RAW DATA ::
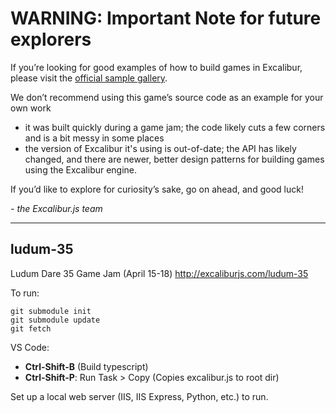 # WARNING: Important Note for future explorers

If you’re looking for good examples of how to build games in Excalibur, please visit the [official sample gallery](https://excaliburjs.com/samples/).

We don’t recommend using this game’s source code as an example for your own work
- it was built quickly during a game jam; the code likely cuts a few corners and is a bit messy in some places
- the version of Excalibur it's using is out-of-date; the API has likely changed, and there are newer, better design patterns for building games using the Excalibur engine.

If you’d like to explore for curiosity’s sake, go on ahead, and good luck!

*- the Excalibur.js team*

---

## ludum-35
Ludum Dare 35 Game Jam (April 15-18) http://excaliburjs.com/ludum-35

To run:

```
git submodule init
git submodule update
git fetch
```

VS Code:

- **Ctrl-Shift-B** (Build typescript)
- **Ctrl-Shift-P**: Run Task > Copy (Copies excalibur.js to root dir)

Set up a local web server (IIS, IIS Express, Python, etc.) to run.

TASK ITEM ::
Without changing a word, restate the listing above; the pictures stay out.

SOLUTION TO THIS TASK ::
 # WARNING: Important Note for future explorers

If you’re looking for good examples of how to build games in Excalibur, please visit the [official sample gallery](https://excaliburjs.com/samples/).

We don’t recommend using this game’s source code as an example for your own work
- it was built quickly during a game jam; the code likely cuts a few corners and is a bit messy in some places
- the version of Excalibur it's using is out-of-date; the API has likely changed, and there are newer, better design patterns for building games using the Excalibur engine.

If you’d like to explore for curiosity’s sake, go on ahead, and good luck!

*- the Excalibur.js team*

---

## ludum-35
Ludum Dare 35 Game Jam (April 15-18) http://excaliburjs.com/ludum-35

To run:

```
git submodule init
git submodule update
git fetch
```

VS Code:

- **Ctrl-Shift-B** (Build typescript)
- **Ctrl-Shift-P**: Run Task > Copy (Copies excalibur.js to root dir)

Set up a local web server (IIS, IIS Express, Python, etc.) to run.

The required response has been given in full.